Baseball News: Remember how I reported that MLB caps might be switching to the BP cap fabric next season? JP, who didn’t give his full name, sent me a lengthy diatribe on that subject that would likely be very entertaining if performed onstage. My favorite bit: “While not quite up there with the death of my pet hermit crab ‘Hermie’ back in summer ’89, [the fabric switch] would mark a dark day in the history of the sport and its association with quite possibly the most rich, most beautiful, and most well-respected uniform history in the history of rich, beautiful, and well-respected uniform histories.” Author, author!

NFL News: The NFL Network ran a Vince Lombardi special that included two shots of Bart Starr wearing numbers other than his usual 15 (from Jerry Peterson). … Chris Flinn reports that the tables at his local McDonald’s are adorned with uni-numbered Giants and Jets helmets.

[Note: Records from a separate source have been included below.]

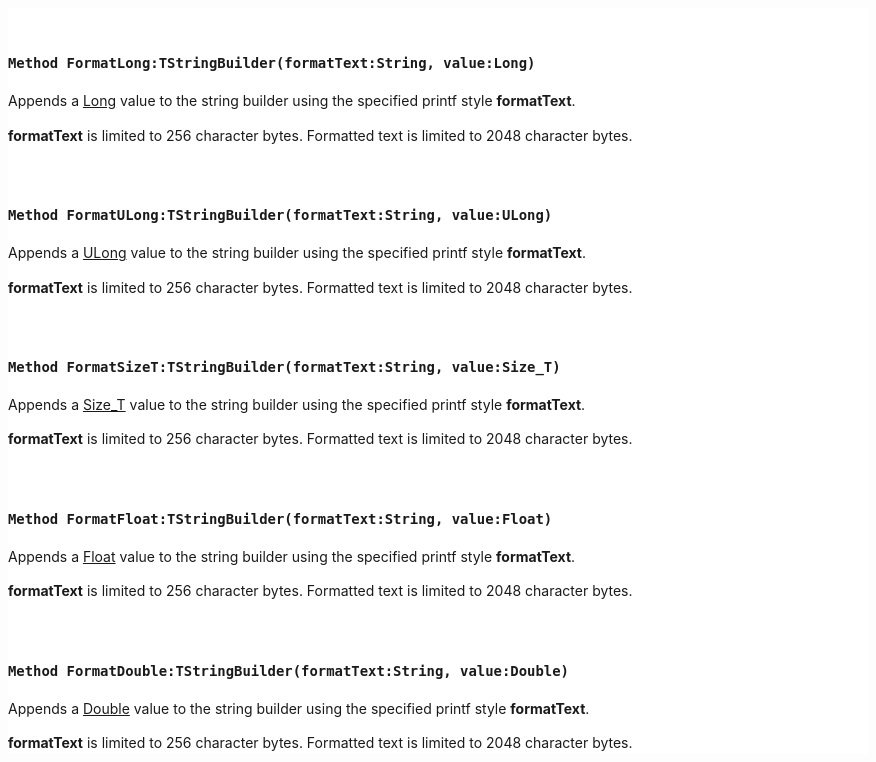 
<br/>

### `Method FormatLong:TStringBuilder(formatText:String, value:Long)`

Appends a [Long](../../../brl/brl.blitz/#long) value to the string builder using the specified printf style <b>formatText</b>.

<b>formatText</b> is limited to 256 character bytes. Formatted text is limited to 2048 character bytes.


<br/>

### `Method FormatULong:TStringBuilder(formatText:String, value:ULong)`

Appends a [ULong](../../../brl/brl.blitz/#ulong) value to the string builder using the specified printf style <b>formatText</b>.

<b>formatText</b> is limited to 256 character bytes. Formatted text is limited to 2048 character bytes.


<br/>

### `Method FormatSizeT:TStringBuilder(formatText:String, value:Size_T)`

Appends a [Size_T](../../../brl/brl.blitz/#sizet) value to the string builder using the specified printf style <b>formatText</b>.

<b>formatText</b> is limited to 256 character bytes. Formatted text is limited to 2048 character bytes.


<br/>

### `Method FormatFloat:TStringBuilder(formatText:String, value:Float)`

Appends a [Float](../../../brl/brl.blitz/#float) value to the string builder using the specified printf style <b>formatText</b>.

<b>formatText</b> is limited to 256 character bytes. Formatted text is limited to 2048 character bytes.


<br/>

### `Method FormatDouble:TStringBuilder(formatText:String, value:Double)`

Appends a [Double](../../../brl/brl.blitz/#double) value to the string builder using the specified printf style <b>formatText</b>.

<b>formatText</b> is limited to 256 character bytes. Formatted text is limited to 2048 character bytes.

College Football News: How much does it cost to field the U. of Minnesota’s football team? Too much (from Brett Stone). … UNC football has had a different uni combination for every game this year (from Dave Garabedian). … Utah State wore “HydroSkin” helmets, whatever the fuck that means, in last night’s Credit Union Bowl (thanks, Phil). … Cincinnati is adding a “77” memorial to its helmets for the Department Store Bowl, in honor of former offensive lineman Ben Flick, who died back in September (Phil again). ”¦ Here’s a look at the field for the Baseball Cap Bowl.

Hockey News: Reader Mark Gillingham checks in from the UK with the following: “Every year around this time we get the Spengler Cup broadcast across Europe, which is a hockey tournament from Davos in Switzerland, and this year the AHL’s Rochester Americans are one of the teams competing. (It’s usually only European club teams and a team made up of Canadians playing in Europe.) As such, they’re wearing ‘Euro-fied’ jerseys, which are, of course, covered in sponsors. Is this the first time we’ve seen an AHL/NHL team in a jersey like this?” I suspect so. Anyone know more? ”¦ Is anyone else as completely sick of the ugly sweater thing as I am? ”¦ Penguins head coach Dan Bylsma wore his old Bowling Green jersey while delivering the keynote address at the Three Rivers Classic. I’m not quite sure why two-day hockey tournament needs a keynote address, but whatever — cool jersey (from Aaron McHargue).

Soccer News: J-League news from Jeremy Brahm, who reports that there are new kits for the Kashima Antlers, Matsumoto Yamaga, and Avispa Fukuoka (who also have a wall of their uniforms from 1995 to 2013).

NBA News: Yahoo Sports has created a fun, if somewhat limited, NBA uniform timeline (from Nate Rischall). … Mavs owner Mark Cuban didn’t like the Xmas jerseys. Given that he’s been the most vocal proponent of adding advertising to NBA jerseys, you’d think he’d like the idea of putting ad patches on the sleeves, no? (Thanks, Phil.)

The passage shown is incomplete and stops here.